Source information -

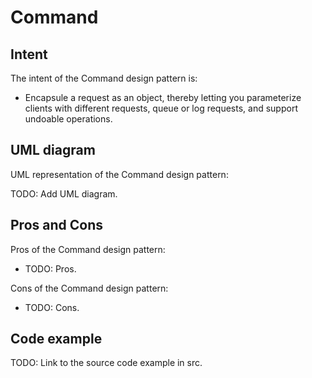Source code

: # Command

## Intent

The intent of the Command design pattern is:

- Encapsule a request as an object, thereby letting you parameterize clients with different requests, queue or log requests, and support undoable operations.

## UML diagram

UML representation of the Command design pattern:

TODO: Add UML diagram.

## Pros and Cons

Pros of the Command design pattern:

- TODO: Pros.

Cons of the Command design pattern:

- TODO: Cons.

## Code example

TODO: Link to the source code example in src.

...

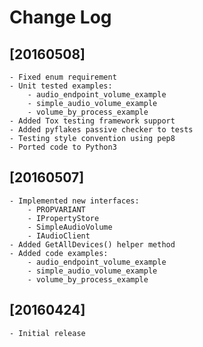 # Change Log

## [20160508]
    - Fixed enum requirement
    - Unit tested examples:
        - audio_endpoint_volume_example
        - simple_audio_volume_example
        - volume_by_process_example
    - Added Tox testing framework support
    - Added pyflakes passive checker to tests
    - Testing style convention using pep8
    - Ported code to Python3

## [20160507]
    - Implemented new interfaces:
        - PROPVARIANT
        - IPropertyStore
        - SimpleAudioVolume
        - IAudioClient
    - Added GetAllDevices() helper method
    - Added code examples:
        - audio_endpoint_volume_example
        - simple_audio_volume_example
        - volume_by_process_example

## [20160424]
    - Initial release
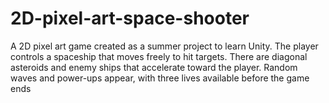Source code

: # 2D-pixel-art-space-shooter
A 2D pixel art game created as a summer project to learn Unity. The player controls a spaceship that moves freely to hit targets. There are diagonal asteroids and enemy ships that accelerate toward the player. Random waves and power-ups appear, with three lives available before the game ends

Problem -
Within the records above, count each line holding "TODO". Write down only the number.

Problem solution -
4